| REQUIREMENT |
In the entries below, find the line with "type_animal, description_animal, photo" and the line with "Since the main"; copy them and every line between them exactly, but not the pictures.

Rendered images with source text
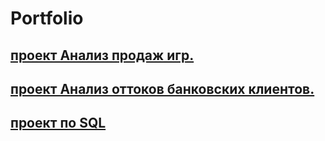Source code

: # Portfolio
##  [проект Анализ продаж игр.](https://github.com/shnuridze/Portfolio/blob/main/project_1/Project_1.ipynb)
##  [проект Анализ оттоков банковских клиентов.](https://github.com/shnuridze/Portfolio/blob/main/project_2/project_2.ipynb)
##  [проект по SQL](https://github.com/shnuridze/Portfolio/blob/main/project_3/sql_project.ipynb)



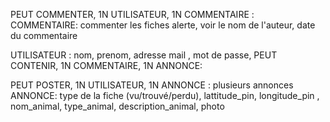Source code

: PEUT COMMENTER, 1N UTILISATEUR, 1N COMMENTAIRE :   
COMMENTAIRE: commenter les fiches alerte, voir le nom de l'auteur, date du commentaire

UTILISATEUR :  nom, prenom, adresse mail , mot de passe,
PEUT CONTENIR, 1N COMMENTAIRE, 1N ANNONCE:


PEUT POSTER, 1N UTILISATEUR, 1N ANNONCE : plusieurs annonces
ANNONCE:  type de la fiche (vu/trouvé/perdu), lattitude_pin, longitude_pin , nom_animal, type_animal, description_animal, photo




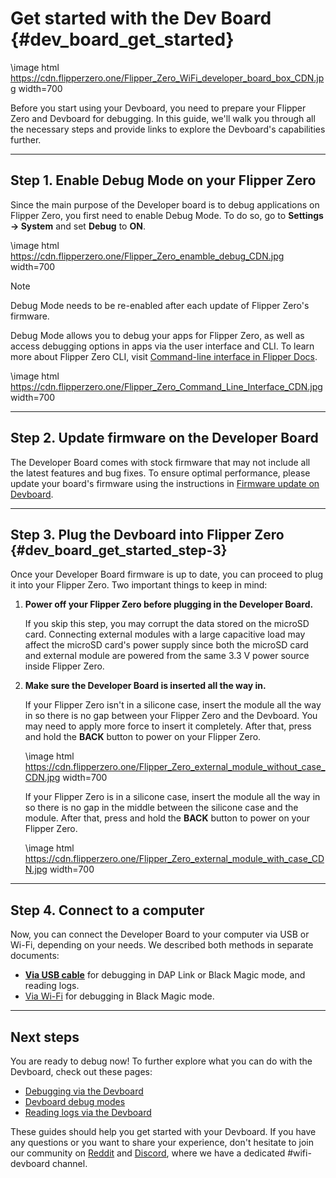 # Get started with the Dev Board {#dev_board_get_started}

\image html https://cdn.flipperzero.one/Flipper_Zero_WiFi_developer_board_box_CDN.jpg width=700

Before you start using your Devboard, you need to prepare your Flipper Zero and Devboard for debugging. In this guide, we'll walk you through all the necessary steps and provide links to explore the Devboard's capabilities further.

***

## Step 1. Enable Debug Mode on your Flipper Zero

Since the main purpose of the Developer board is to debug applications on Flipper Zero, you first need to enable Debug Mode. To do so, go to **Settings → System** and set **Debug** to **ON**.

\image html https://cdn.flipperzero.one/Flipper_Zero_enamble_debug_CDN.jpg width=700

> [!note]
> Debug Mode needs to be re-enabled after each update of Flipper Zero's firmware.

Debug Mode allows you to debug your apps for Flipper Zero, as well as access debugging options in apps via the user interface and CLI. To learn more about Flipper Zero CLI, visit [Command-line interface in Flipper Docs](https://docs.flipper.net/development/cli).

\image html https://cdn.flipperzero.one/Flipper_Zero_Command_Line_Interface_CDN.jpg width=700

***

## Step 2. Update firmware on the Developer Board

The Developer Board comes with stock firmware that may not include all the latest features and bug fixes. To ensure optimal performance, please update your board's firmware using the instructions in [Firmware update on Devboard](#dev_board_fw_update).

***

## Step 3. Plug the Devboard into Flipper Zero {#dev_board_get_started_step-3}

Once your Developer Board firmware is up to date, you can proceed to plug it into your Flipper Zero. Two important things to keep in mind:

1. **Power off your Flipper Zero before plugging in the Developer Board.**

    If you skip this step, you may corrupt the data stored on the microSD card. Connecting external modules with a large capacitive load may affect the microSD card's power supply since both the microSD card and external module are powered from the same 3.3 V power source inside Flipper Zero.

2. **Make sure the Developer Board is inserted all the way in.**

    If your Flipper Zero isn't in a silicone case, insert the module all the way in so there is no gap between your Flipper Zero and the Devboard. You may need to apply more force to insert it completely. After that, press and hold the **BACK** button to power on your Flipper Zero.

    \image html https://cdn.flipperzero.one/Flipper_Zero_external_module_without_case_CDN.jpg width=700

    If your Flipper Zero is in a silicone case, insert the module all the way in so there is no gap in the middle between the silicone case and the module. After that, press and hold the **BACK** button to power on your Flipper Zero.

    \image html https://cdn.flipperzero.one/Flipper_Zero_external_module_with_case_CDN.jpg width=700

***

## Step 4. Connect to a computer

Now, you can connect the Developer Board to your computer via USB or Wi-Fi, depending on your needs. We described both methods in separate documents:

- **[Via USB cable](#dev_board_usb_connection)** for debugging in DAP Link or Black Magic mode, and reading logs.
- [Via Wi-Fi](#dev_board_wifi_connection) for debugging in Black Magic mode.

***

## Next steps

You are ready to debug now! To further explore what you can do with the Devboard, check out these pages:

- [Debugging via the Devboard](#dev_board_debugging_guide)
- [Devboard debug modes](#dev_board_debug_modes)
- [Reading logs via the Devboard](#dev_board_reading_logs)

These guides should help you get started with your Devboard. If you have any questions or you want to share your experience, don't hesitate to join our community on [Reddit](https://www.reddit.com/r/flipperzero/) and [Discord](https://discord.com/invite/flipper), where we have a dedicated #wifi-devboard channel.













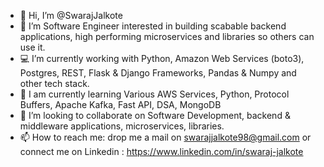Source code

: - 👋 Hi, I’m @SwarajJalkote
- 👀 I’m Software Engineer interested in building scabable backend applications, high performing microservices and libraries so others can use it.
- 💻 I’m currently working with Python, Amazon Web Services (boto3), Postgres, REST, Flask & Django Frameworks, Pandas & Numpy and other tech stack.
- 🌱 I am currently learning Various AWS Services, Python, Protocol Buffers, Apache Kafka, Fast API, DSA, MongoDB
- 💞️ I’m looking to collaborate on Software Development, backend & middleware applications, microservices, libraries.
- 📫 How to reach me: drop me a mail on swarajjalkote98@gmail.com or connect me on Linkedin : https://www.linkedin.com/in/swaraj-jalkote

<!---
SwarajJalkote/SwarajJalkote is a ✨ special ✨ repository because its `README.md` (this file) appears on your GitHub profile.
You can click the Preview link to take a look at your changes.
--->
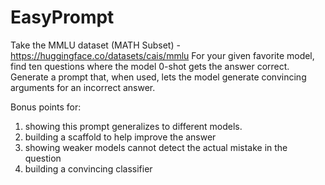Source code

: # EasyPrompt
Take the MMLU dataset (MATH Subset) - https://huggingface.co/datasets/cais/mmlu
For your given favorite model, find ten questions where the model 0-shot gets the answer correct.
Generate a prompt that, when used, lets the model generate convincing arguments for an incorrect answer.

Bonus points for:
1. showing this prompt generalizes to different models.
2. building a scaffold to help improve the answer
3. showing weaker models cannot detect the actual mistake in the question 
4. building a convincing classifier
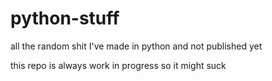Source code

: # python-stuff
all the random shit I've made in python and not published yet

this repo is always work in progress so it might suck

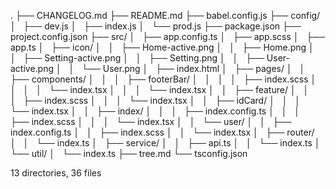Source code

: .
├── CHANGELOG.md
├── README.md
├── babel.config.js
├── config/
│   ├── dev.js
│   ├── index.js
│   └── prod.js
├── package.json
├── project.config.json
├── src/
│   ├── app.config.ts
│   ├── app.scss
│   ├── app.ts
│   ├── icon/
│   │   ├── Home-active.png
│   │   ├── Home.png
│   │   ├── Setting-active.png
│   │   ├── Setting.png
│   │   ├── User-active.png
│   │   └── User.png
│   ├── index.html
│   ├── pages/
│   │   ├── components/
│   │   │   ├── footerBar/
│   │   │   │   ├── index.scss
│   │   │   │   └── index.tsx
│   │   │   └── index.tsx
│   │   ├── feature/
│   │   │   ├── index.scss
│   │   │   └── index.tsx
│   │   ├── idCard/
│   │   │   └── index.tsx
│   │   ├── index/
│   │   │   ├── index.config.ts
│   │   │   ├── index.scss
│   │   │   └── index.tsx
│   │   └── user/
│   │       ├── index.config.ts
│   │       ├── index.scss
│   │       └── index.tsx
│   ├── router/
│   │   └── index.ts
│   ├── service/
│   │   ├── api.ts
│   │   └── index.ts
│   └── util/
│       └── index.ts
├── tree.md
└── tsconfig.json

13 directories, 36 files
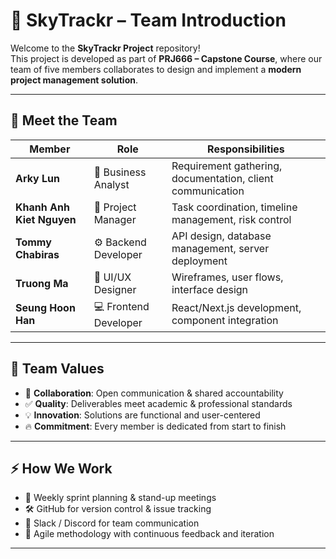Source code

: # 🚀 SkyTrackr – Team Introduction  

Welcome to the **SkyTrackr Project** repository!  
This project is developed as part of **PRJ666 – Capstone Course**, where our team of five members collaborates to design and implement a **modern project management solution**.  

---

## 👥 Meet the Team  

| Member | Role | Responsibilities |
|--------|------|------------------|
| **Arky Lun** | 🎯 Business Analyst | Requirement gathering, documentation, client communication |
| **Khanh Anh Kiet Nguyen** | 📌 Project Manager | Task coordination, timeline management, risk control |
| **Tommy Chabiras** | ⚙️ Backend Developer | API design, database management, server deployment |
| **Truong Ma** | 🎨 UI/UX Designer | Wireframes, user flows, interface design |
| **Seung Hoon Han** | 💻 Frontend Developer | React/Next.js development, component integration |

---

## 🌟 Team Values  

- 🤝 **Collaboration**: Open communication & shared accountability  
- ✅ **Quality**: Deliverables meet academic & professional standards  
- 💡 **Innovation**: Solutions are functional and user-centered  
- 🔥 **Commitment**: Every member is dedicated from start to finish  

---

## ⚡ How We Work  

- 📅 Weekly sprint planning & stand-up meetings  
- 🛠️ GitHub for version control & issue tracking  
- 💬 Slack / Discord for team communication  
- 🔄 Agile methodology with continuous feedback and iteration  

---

| ANSWER TO THIS TASK |
ANNONCE:  type de la fiche (vu/trouvé/perdu), lattitude_pin, longitude_pin , nom_animal, type_animal, description_animal, photo




 # Get started with the Dev Board {#dev_board_get_started}

\image html https://cdn.flipperzero.one/Flipper_Zero_WiFi_developer_board_box_CDN.jpg width=700

Before you start using your Devboard, you need to prepare your Flipper Zero and Devboard for debugging. In this guide, we'll walk you through all the necessary steps and provide links to explore the Devboard's capabilities further.

***

## Step 1. Enable Debug Mode on your Flipper Zero

Since the main purpose of the Developer board is to debug applications on Flipper Zero, you first need to enable Debug Mode. To do so, go to **Settings → System** and set **Debug** to **ON**.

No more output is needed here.